Description of volcano formation, and the results of different types of eruptions. As well the mythology behind their origin.

Volcanos are defined as a "geological landform, consisting of fissure in the earth's crust, above which a cone of volcanic material has accumulated". Near Sicily is an island named "Vulcano" from which the term "volcano" is derived. Volcanos are a good example of nature and her unpredictable powers, and man's inferiority to her.

The earth is made up of plates which are in a constant state of motion. Usually volcanos develop on the boundaries of these plates. The plates have two types of movement, convergent and divergent. Convergent movement is when the plates come together and divergent movement is when they separate. A hot spot refers to an area on a plate that has been heated internally, from the mantle. A volcano can form in any one of these situations. It is not even uncommon for the majority of our volcanos to begin on the ocean floor.

The column of a volcano is brought about by the build-up of materials (fragments, dust, lava) that is expelled from the center of the earth. Basically the earth is made up of various layers. The molten iron core and surface crust have sandwiched between them a layer referred to as the mantle. The mantle is a solid formation of rock. Extreme amounts of heat and pressure cause this mantle rock to melt. This melted rock is known as magma. As the amount of magma increases, it a ascends to the surface. Magma that reaches ground level is then known as lava.



Repetitive eruptions of lava and solid matter results in the formation of the walls (cone) of the volcano. Hence the cone may be a result of millions of years of volcanic activity. The type of formation that develops depends on the type of eruption. The different types are caldera, cinder cones, shield volcanos, composite volcanos and strato-volcanos.

A caldera is the most volatile type. It spews out massive amounts of lava when it erupts and results in a noticeable depression in the ground. In the cinder cone type, large amounts of particles are ejected into the air and result in a steep and loosely constructed structure.
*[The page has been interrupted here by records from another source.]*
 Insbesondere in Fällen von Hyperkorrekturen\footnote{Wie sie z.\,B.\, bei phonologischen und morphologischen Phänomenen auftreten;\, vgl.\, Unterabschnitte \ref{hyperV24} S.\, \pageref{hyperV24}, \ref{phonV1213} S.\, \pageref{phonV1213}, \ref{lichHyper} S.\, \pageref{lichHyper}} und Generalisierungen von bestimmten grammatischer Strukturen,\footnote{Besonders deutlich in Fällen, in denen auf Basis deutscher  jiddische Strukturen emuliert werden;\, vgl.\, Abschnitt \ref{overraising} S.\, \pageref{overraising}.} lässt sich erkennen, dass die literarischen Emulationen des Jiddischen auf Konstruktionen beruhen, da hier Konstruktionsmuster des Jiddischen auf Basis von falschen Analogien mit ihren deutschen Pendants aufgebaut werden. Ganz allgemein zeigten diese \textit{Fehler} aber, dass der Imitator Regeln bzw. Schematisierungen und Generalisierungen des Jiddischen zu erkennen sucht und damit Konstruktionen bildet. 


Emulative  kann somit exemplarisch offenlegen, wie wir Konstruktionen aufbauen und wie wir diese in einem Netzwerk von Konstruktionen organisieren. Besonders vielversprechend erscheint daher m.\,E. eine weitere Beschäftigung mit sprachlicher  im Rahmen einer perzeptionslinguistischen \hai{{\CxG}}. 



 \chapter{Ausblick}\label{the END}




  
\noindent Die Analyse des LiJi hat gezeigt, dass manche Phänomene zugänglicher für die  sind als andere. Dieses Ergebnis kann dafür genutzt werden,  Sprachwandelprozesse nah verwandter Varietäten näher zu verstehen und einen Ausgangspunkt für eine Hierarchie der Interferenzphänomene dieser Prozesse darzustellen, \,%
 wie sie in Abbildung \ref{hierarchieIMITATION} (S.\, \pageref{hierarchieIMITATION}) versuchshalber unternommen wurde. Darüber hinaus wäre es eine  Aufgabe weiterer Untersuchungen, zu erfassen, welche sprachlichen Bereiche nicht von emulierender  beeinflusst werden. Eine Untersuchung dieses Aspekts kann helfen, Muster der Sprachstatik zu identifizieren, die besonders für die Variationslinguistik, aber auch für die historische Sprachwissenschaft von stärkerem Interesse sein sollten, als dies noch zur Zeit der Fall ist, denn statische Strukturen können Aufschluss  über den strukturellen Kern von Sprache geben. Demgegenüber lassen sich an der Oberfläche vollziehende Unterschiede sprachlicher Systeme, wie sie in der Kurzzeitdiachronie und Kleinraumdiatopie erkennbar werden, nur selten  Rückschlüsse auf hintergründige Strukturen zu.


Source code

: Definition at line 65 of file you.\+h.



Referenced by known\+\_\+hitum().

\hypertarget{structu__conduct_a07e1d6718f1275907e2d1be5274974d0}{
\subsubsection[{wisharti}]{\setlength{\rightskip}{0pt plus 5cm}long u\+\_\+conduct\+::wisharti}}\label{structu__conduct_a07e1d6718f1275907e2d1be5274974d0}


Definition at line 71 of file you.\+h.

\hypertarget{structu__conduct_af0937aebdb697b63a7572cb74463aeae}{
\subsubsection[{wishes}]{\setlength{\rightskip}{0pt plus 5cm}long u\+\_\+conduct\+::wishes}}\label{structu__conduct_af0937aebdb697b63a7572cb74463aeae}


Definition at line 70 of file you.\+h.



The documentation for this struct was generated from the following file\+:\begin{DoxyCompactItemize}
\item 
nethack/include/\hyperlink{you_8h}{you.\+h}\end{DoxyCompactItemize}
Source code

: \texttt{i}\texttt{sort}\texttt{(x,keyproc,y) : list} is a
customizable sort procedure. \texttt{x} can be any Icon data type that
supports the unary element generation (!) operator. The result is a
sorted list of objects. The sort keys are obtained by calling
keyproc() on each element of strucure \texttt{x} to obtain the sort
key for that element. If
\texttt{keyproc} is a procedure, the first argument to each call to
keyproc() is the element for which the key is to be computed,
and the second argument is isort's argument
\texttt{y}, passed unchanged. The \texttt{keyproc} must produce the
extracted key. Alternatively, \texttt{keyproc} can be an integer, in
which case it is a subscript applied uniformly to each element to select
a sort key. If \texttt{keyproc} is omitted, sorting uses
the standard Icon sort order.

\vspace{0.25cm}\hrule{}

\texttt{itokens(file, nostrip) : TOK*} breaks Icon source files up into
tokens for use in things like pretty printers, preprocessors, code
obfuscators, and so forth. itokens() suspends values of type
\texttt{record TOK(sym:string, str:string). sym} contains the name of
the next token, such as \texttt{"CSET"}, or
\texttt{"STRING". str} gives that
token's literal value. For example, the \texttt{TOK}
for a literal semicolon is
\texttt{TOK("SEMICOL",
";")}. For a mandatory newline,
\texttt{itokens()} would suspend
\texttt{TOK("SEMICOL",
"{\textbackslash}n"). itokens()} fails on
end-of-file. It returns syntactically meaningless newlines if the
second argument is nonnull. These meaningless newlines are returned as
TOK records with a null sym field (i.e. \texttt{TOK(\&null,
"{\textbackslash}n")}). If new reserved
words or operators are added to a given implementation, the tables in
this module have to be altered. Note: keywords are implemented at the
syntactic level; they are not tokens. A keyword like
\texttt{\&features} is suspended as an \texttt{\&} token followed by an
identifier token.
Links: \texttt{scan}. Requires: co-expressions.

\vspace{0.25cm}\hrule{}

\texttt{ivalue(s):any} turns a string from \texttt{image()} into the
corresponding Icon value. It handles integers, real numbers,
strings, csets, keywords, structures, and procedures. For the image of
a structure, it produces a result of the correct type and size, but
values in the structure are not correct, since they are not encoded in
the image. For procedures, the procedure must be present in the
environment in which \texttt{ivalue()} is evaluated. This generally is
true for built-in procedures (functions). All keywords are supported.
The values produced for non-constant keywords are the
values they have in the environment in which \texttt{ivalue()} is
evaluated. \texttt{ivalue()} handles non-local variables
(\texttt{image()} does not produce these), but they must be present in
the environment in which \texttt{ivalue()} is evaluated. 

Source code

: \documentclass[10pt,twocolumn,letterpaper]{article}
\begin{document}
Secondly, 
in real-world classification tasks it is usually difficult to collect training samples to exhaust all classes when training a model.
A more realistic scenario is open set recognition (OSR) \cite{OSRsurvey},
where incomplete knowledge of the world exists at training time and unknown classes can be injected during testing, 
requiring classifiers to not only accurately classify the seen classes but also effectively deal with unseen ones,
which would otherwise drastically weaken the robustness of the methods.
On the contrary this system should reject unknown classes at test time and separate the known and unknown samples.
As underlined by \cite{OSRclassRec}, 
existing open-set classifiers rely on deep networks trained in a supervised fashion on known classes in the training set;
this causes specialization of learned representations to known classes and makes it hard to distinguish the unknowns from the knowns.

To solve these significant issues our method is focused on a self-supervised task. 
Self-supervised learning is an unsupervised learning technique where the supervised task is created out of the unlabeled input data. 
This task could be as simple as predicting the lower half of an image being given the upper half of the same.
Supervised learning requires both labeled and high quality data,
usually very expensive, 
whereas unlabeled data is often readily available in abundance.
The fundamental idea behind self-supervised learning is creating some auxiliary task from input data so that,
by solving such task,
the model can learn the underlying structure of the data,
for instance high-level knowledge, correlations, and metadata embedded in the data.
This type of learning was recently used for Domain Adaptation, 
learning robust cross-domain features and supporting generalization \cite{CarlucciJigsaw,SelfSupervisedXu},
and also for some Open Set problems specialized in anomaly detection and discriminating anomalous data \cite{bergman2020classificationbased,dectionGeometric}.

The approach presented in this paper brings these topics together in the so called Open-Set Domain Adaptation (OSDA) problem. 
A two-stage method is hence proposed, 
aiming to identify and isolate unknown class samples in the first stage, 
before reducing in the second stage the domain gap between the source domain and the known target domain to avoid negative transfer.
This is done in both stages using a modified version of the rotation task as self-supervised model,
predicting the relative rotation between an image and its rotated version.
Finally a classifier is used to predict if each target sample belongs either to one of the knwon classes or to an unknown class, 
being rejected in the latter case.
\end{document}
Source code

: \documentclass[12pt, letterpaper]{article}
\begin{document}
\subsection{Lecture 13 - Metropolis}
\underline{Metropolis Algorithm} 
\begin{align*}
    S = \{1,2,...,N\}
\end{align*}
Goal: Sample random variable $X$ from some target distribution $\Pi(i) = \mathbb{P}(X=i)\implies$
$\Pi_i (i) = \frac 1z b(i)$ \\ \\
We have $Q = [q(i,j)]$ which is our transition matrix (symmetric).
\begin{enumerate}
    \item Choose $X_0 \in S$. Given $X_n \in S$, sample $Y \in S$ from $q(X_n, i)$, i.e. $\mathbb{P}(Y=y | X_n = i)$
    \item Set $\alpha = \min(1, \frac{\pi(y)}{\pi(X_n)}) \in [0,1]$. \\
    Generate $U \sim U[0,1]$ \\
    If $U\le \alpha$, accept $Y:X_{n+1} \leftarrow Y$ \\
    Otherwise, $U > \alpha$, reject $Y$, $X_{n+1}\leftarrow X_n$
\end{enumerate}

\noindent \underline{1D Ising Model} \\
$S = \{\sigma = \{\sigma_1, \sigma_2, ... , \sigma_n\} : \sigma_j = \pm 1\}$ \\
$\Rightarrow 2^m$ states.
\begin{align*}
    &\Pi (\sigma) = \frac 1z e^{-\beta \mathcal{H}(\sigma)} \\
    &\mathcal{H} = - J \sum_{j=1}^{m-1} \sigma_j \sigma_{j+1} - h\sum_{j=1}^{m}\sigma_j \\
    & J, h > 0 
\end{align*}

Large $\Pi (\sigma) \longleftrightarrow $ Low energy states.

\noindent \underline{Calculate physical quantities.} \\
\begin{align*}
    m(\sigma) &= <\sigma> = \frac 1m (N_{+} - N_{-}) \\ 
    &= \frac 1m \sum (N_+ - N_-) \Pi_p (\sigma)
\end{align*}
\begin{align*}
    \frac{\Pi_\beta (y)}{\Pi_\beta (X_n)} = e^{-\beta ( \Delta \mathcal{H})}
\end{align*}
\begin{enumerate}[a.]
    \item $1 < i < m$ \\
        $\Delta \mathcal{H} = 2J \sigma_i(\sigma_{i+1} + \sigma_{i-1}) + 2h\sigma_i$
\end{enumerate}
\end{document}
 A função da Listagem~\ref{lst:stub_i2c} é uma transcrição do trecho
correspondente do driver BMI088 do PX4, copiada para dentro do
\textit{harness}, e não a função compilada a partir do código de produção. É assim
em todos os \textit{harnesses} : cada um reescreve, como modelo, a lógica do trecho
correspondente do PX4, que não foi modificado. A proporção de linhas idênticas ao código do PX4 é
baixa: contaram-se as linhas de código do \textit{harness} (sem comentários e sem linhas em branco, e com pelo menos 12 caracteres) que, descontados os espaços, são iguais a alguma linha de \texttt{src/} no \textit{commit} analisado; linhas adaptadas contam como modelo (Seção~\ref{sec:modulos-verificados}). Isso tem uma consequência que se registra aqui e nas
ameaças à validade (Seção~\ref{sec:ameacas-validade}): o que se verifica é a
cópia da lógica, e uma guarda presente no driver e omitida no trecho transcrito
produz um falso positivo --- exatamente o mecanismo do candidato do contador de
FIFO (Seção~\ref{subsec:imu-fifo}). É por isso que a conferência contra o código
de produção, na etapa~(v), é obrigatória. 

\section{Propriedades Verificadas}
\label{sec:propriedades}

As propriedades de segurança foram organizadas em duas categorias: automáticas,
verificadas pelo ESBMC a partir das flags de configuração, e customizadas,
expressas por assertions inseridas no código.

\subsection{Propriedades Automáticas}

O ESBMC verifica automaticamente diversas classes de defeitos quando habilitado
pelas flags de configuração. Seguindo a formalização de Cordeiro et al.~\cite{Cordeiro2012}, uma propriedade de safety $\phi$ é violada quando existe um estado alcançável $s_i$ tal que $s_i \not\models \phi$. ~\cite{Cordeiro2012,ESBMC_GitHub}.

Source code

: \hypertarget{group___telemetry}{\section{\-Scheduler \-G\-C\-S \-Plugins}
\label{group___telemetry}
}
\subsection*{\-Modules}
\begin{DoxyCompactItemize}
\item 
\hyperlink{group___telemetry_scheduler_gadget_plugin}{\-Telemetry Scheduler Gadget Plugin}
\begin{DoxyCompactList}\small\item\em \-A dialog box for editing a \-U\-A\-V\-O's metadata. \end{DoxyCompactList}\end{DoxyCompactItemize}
A shield volcano happens at divergent margins. When the plates separate, the melted rock will push its way to the surface. If the eruption occurs on the ocean floor, then a rift zone is formed (these are long stretches that fill with lava). Although on land, the gentle flow of lava forms a dome type mountain. This type of formation is usually spread out over an extensive area. The Hawaiian Islands are a good example of this type of formation. What actually happens is that plates slide over hot spots which are heated from the mantle. This causes the magma to rise and fall repeatedly, eventually creating a chain of volcanic islands.

Strata-volcanos occur when two plates come together and one slides under the other. The bottom plate ends up having parts melted from the heat of the mantle. This results in an increased amount a magma which forces its way to the surface.

It has taken millions of years to form the structures we see today. Numerous bouts of volcanic activity are responsible for the sloping and peaked formations of our earth's surface. It has been estimated that over three quarters of our earth's surface was formed in this way.